Whenever I try to read UTF-8 encoded text files, using open(file_name, encoding='utf-8')
, I always get an error saying ASCII codec can't decode some characters (eg. when using for line in f: print(line)
)
Python 3.5.3 (default, Jan 19 2017, 14:11:04)

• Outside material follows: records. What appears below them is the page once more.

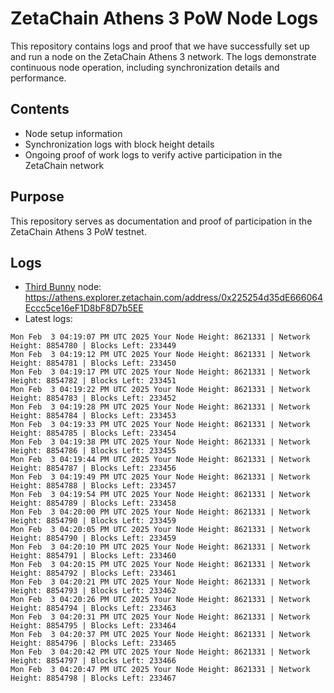 # ZetaChain Athens 3 PoW Node Logs
This repository contains logs and proof that we have successfully set up and run a node on the ZetaChain Athens 3 network. The logs demonstrate continuous node operation, including synchronization details and performance.

## Contents
- Node setup information
- Synchronization logs with block height details
- Ongoing proof of work logs to verify active participation in the ZetaChain network

## Purpose
This repository serves as documentation and proof of participation in the ZetaChain Athens 3 PoW testnet.

## Logs

- [Third Bunny](https://thirdbunny.xyz/) node: https://athens.explorer.zetachain.com/address/0x225254d35dE666064Eccc5ce16eF1D8bF8D7b5EE
- Latest logs:
```
Mon Feb  3 04:19:07 PM UTC 2025 Your Node Height: 8621331 | Network Height: 8854780 | Blocks Left: 233449
Mon Feb  3 04:19:12 PM UTC 2025 Your Node Height: 8621331 | Network Height: 8854781 | Blocks Left: 233450
Mon Feb  3 04:19:17 PM UTC 2025 Your Node Height: 8621331 | Network Height: 8854782 | Blocks Left: 233451
Mon Feb  3 04:19:22 PM UTC 2025 Your Node Height: 8621331 | Network Height: 8854783 | Blocks Left: 233452
Mon Feb  3 04:19:28 PM UTC 2025 Your Node Height: 8621331 | Network Height: 8854784 | Blocks Left: 233453
Mon Feb  3 04:19:33 PM UTC 2025 Your Node Height: 8621331 | Network Height: 8854785 | Blocks Left: 233454
Mon Feb  3 04:19:38 PM UTC 2025 Your Node Height: 8621331 | Network Height: 8854786 | Blocks Left: 233455
Mon Feb  3 04:19:44 PM UTC 2025 Your Node Height: 8621331 | Network Height: 8854787 | Blocks Left: 233456
Mon Feb  3 04:19:49 PM UTC 2025 Your Node Height: 8621331 | Network Height: 8854788 | Blocks Left: 233457
Mon Feb  3 04:19:54 PM UTC 2025 Your Node Height: 8621331 | Network Height: 8854789 | Blocks Left: 233458
Mon Feb  3 04:20:00 PM UTC 2025 Your Node Height: 8621331 | Network Height: 8854790 | Blocks Left: 233459
Mon Feb  3 04:20:05 PM UTC 2025 Your Node Height: 8621331 | Network Height: 8854790 | Blocks Left: 233459
Mon Feb  3 04:20:10 PM UTC 2025 Your Node Height: 8621331 | Network Height: 8854791 | Blocks Left: 233460
Mon Feb  3 04:20:15 PM UTC 2025 Your Node Height: 8621331 | Network Height: 8854792 | Blocks Left: 233461
Mon Feb  3 04:20:21 PM UTC 2025 Your Node Height: 8621331 | Network Height: 8854793 | Blocks Left: 233462
Mon Feb  3 04:20:26 PM UTC 2025 Your Node Height: 8621331 | Network Height: 8854794 | Blocks Left: 233463
Mon Feb  3 04:20:31 PM UTC 2025 Your Node Height: 8621331 | Network Height: 8854795 | Blocks Left: 233464
Mon Feb  3 04:20:37 PM UTC 2025 Your Node Height: 8621331 | Network Height: 8854796 | Blocks Left: 233465
Mon Feb  3 04:20:42 PM UTC 2025 Your Node Height: 8621331 | Network Height: 8854797 | Blocks Left: 233466
Mon Feb  3 04:20:47 PM UTC 2025 Your Node Height: 8621331 | Network Height: 8854798 | Blocks Left: 233467
```
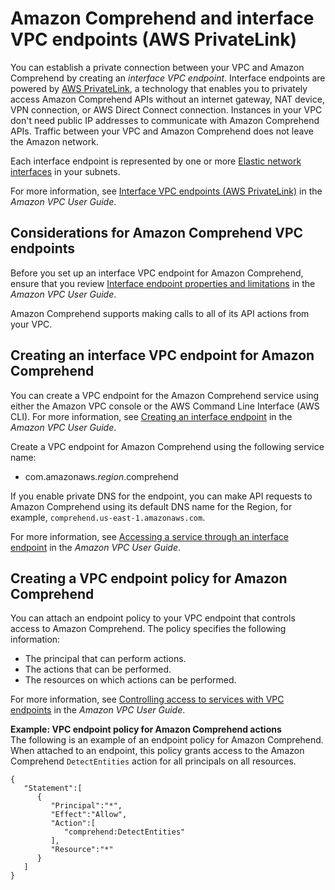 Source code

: # Amazon Comprehend and interface VPC endpoints \(AWS PrivateLink\)<a name="vpc-interface-endpoints"></a>

You can establish a private connection between your VPC and Amazon Comprehend by creating an *interface VPC endpoint*\. Interface endpoints are powered by [AWS PrivateLink](http://aws.amazon.com/privatelink), a technology that enables you to privately access Amazon Comprehend APIs without an internet gateway, NAT device, VPN connection, or AWS Direct Connect connection\. Instances in your VPC don't need public IP addresses to communicate with Amazon Comprehend APIs\. Traffic between your VPC and Amazon Comprehend does not leave the Amazon network\. 

Each interface endpoint is represented by one or more [Elastic network interfaces](https://docs.aws.amazon.com/AWSEC2/latest/UserGuide/using-eni.html) in your subnets\. 

For more information, see [Interface VPC endpoints \(AWS PrivateLink\)](https://docs.aws.amazon.com/vpc/latest/userguide/vpce-interface.html) in the *Amazon VPC User Guide*\. 

## Considerations for Amazon Comprehend VPC endpoints<a name="vpc-endpoint-considerations"></a>

Before you set up an interface VPC endpoint for Amazon Comprehend, ensure that you review [Interface endpoint properties and limitations](https://docs.aws.amazon.com/vpc/latest/userguide/vpce-interface.html#vpce-interface-limitations) in the *Amazon VPC User Guide*\. 

Amazon Comprehend supports making calls to all of its API actions from your VPC\. 

## Creating an interface VPC endpoint for Amazon Comprehend<a name="vpc-endpoint-create"></a>

You can create a VPC endpoint for the Amazon Comprehend service using either the Amazon VPC console or the AWS Command Line Interface \(AWS CLI\)\. For more information, see [Creating an interface endpoint](https://docs.aws.amazon.com/vpc/latest/userguide/vpce-interface.html#create-interface-endpoint) in the *Amazon VPC User Guide*\.

Create a VPC endpoint for Amazon Comprehend using the following service name: 
+ com\.amazonaws\.*region*\.comprehend

If you enable private DNS for the endpoint, you can make API requests to Amazon Comprehend using its default DNS name for the Region, for example, `comprehend.us-east-1.amazonaws.com`\. 

For more information, see [Accessing a service through an interface endpoint](https://docs.aws.amazon.com/vpc/latest/userguide/vpce-interface.html#access-service-though-endpoint) in the *Amazon VPC User Guide*\.

## Creating a VPC endpoint policy for Amazon Comprehend<a name="vpc-endpoint-policy"></a>

You can attach an endpoint policy to your VPC endpoint that controls access to Amazon Comprehend\. The policy specifies the following information:
+ The principal that can perform actions\.
+ The actions that can be performed\.
+ The resources on which actions can be performed\.

For more information, see [Controlling access to services with VPC endpoints](https://docs.aws.amazon.com/vpc/latest/userguide/vpc-endpoints-access.html) in the *Amazon VPC User Guide*\. 

**Example: VPC endpoint policy for Amazon Comprehend actions**  
The following is an example of an endpoint policy for Amazon Comprehend\. When attached to an endpoint, this policy grants access to the Amazon Comprehend `DetectEntities` action for all principals on all resources\.

```
{
   "Statement":[
      {
         "Principal":"*",
         "Effect":"Allow",
         "Action":[
            "comprehend:DetectEntities"
         ],
         "Resource":"*"
      }
   ]
}
``` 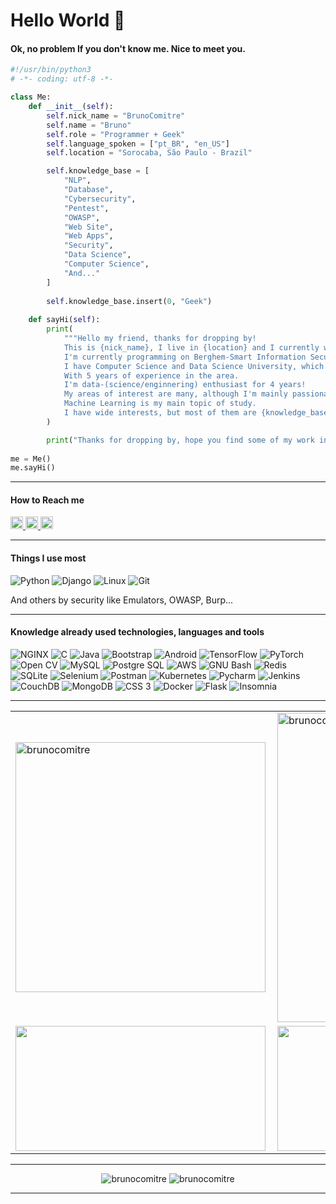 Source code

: # Hello World 👋

#### Ok, no problem If you don't know me. Nice to meet you.

```python
#!/usr/bin/python3
# -*- coding: utf-8 -*-

class Me:
    def __init__(self):
        self.nick_name = "BrunoComitre"
        self.name = "Bruno"
        self.role = "Programmer + Geek"
        self.language_spoken = ["pt_BR", "en_US"]
        self.location = "Sorocaba, São Paulo - Brazil"

        self.knowledge_base = [
            "NLP",
            "Database",
            "Cybersecurity",
            "Pentest",
            "OWASP",
            "Web Site",
            "Web Apps",
            "Security",
            "Data Science",
            "Computer Science",
            "And..."
        ]
        
        self.knowledge_base.insert(0, "Geek")
        
    def sayHi(self):
        print(
            """Hello my friend, thanks for dropping by!
            This is {nick_name}, I live in {location} and I currently work remotely. I am a {role}.
            I'm currently programming on Berghem-Smart Information Security with backend developer using Python and Javascript.
            I have Computer Science and Data Science University, which can add to the field of development.
            With 5 years of experience in the area.
            I'm data-(science/enginnering) enthusiast for 4 years!
            My areas of interest are many, although I'm mainly passionate about science of theoretical theory and artificial intelligence;
            Machine Learning is my main topic of study.
            I have wide interests, but most of them are {knowledge_base}."""
        )

        print("Thanks for dropping by, hope you find some of my work interesting.")
        
me = Me()
me.sayHi()
```

***

#### How to Reach me

<a href="https://www.linkedin.com/in/brunocomitre/">
  <img height="20" src="https://img.shields.io/badge/LinkedIn-0077B5?style=for-the-badge&logo=linkedin&logoColor=white" alt="brunocomitre" />
</a>
<a href="@TheComitre#4033">
  <img height="20" src="https://img.shields.io/badge/Discord-7289DA?style=for-the-badge&logo=discord&logoColor=white" alt="brunocomitre" />
</a>
<a href="https://medium.com/@brunocomitre">
  <img height="20" src="https://img.shields.io/badge/Medium-12100E?style=for-the-badge&logo=medium&logoColor=white&link=https://medium.com/@brunocomitre" alt="brunocomitre" />
</a>

***

#### Things I use most

<p>
  <img src="https://img.shields.io/badge/Python-3776AB?style=flat-square&logo=python&logoColor=white" alt="Python">
  <img src="https://img.shields.io/badge/Django-092E20?style=flat-square&logo=django&logoColor=white" alt="Django">
  <img src="https://img.shields.io/badge/Linux-FCC624?style=flat-square&logo=linux&logoColor=white" alt="Linux">
  <img src="https://img.shields.io/badge/-Git-F05032?style=flat-square&logo=git&logoColor=white" alt="Git">
  
  And others by security like Emulators, OWASP, Burp...
</p>

***

#### Knowledge already used technologies, languages and tools

<p>
  <img src="https://img.shields.io/badge/NGINX-009639?style=flat-square&logo=nginx&logoColor=white" alt="NGINX"> 
  <img src="https://img.shields.io/badge/C-A8B9CC?style=flat-square&logo=c&logoColor=white" alt="C">
  <img src="https://img.shields.io/badge/Java-007396?style=flat-square&logo=java&logoColor=white" alt="Java">
  <img src="https://img.shields.io/badge/Bootstrap-7952B3?style=flat-square&logo=bootstrap&logoColor=white" alt="Bootstrap">
  <img src="https://img.shields.io/badge/Android-3DDC84?style=flat-square&logo=android&logoColor=white" alt="Android">
  <img src="https://img.shields.io/badge/TensorFlow-FF6F00?style=flat-square&logo=tensorflow&logoColor=white" alt="TensorFlow">
  <img src="https://img.shields.io/badge/PyTorch-EE4C2C?style=flat-square&logo=pytorch&logoColor=white" alt="PyTorch">
  <img src="https://img.shields.io/badge/OpenCV-5C3EE8?style=flat-square&logo=opencv&logoColor=white" alt="Open CV">
  <img src="https://img.shields.io/badge/MySQL-4479A1?style=flat-square&logo=mysql&logoColor=white" alt="MySQL">
  <img src="https://img.shields.io/badge/PostgreSQL-336791?style=flat-square&logo=postgresql&logoColor=white" alt="Postgre SQL">
  <img src="https://img.shields.io/badge/AWS-232F3E?style=flat-square&logo=amazon-aws&logoColor=white" alt="AWS">
  <img src="https://img.shields.io/badge/Bash-4EAA25?style=flat-square&logo=gnu-bash&logoColor=white" alt="GNU Bash">
  <img src="https://img.shields.io/badge/Redis-DC382D?style=flat-square&logo=redis&logoColor=white" alt="Redis">
  <img src="https://img.shields.io/badge/SQLite-003B57?style=flat-square&logo=sqlite&logoColor=white" alt="SQLite">
  <img src="https://img.shields.io/badge/Selenium-43B02A?style=flat-square&logo=selenium&logoColor=white" alt="Selenium">
  <img src="https://img.shields.io/badge/Postman-FF6C37?style=flat-square&logo=postman&logoColor=white" alt="Postman">
  <img src="https://img.shields.io/badge/Kubernetes-2F72D8?style=flat-square&logo=kubernetes&logoColor=white" alt="Kubernetes">
  <img src="https://img.shields.io/badge/Pycharm-1DCE8A?style=flat-square&logo=pycharm&logoColor=white" alt="Pycharm">
  <img src="https://img.shields.io/badge/Jenkins-C3382E?style=flat-square&logo=jenkins&logoColor=white" alt="Jenkins">
  <img src="https://img.shields.io/badge/CouchDB-DC2428?style=flat-square&logo=couchdb&logoColor=white" alt="CouchDB">
  <img src="https://img.shields.io/badge/-MongoDB-13aa52?style=flat-square&logo=mongodb&logoColor=white" alt="MongoDB">
  <img src="https://img.shields.io/badge/CSS3-1572B6?style=flat-square&logo=css3&logoColor=white" alt="CSS 3">
  <img src="https://img.shields.io/badge/-Docker-46a2f1?style=flat-square&logo=docker&logoColor=white" alt="Docker">
  <img src="https://img.shields.io/badge/Flask-000000?style=flat-square&logo=flask&logoColor=white" alt="Flask">
  <img src="https://img.shields.io/badge/-Insomnia-5849BE?style=flat-square&logo=insomnia&logoColor=white" alt="Insomnia">
</p>

***

<center>
  <table>
    <tr>
        <td><img width="400px" align="left" src="https://github-readme-stats.vercel.app/api/top-langs/?username=BrunoComitre&hide=html&layout=compact&show_icons=true&theme=gotham" alt="brunocomitre" /></td>
        <td><img width="495px" align="left" src="https://github-readme-stats.vercel.app/api?username=BrunoComitre&show_icons=true&theme=gotham&count_private=true" alt="brunocomitre" /></td>
    </tr>
       <tr>
        <td><img width="400px" height="200px" align="left" src="https://github-readme-streak-stats.herokuapp.com/?user=brunocomitre&theme=dark" /></td>
        <td><img width="495px" height="200px" align="left" src="https://activity-graph.herokuapp.com/graph?username=brunocomitre&theme=react-dark&bg_color=20232a" /></td>
    </tr> 
  </table>
</center>

***

<p align="center">
  <img src="https://img.shields.io/badge/license-MIT-green" alt="brunocomitre" />
  <img src="https://komarev.com/ghpvc/?username=BrunoComitre" alt="brunocomitre" />
</p>

***

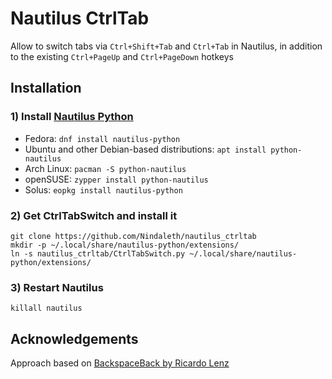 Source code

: # Nautilus CtrlTab

Allow to switch tabs via `Ctrl+Shift+Tab` and `Ctrl+Tab` in Nautilus, in addition to the existing `Ctrl+PageUp` and `Ctrl+PageDown` hotkeys

## Installation

### 1) Install [Nautilus Python](https://wiki.gnome.org/Projects/NautilusPython)

* Fedora: `dnf install nautilus-python`
* Ubuntu and other Debian-based distributions: `apt install python-nautilus`
* Arch Linux: `pacman -S python-nautilus`
* openSUSE: `zypper install python-nautilus`
* Solus: `eopkg install nautilus-python`

### 2) Get CtrlTabSwitch and install it

```
git clone https://github.com/Nindaleth/nautilus_ctrltab
mkdir -p ~/.local/share/nautilus-python/extensions/
ln -s nautilus_ctrltab/CtrlTabSwitch.py ~/.local/share/nautilus-python/extensions/
```

### 3) Restart Nautilus

```
killall nautilus
```

## Acknowledgements

Approach based on [BackspaceBack by Ricardo Lenz](https://github.com/riclc/nautilus_backspace)
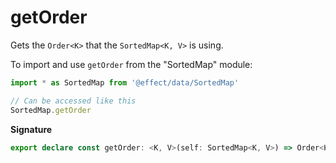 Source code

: # getOrder

Gets the `Order<K>` that the `SortedMap<K, V>` is using.

To import and use `getOrder` from the "SortedMap" module:

```ts
import * as SortedMap from '@effect/data/SortedMap'

// Can be accessed like this
SortedMap.getOrder
```

**Signature**

```ts
export declare const getOrder: <K, V>(self: SortedMap<K, V>) => Order<K>
```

[GCC 6.3.0 20170118] on linux
Type "help", "copyright", "credits" or "license" for more information.
>>> import locale
>>> locale.getpreferredencoding()
'ANSI_X3.4-1968'
>>> import sys
>>> sys.getfilesystemencoding()
'ascii'
>>>
and locale
command prints:
locale: Cannot set LC_CTYPE to default locale: No such file or directory
locale: Cannot set LC_ALL to default locale: No such file or directory
LANG=en_US.UTF-8
LANGUAGE=
LC_CTYPE=en_HK.UTF-8
LC_NUMERIC="en_US.UTF-8"
LC_TIME="en_US.UTF-8"
LC_COLLATE="en_US.UTF-8"
LC_MONETARY="en_US.UTF-8"
LC_MESSAGES="en_US.UTF-8"
LC_PAPER="en_US.UTF-8"
LC_NAME="en_US.UTF-8"
LC_ADDRESS="en_US.UTF-8"
LC_TELEPHONE="en_US.UTF-8"
LC_MEASUREMENT="en_US.UTF-8"
LC_IDENTIFICATION="en_US.UTF-8"
LC_ALL=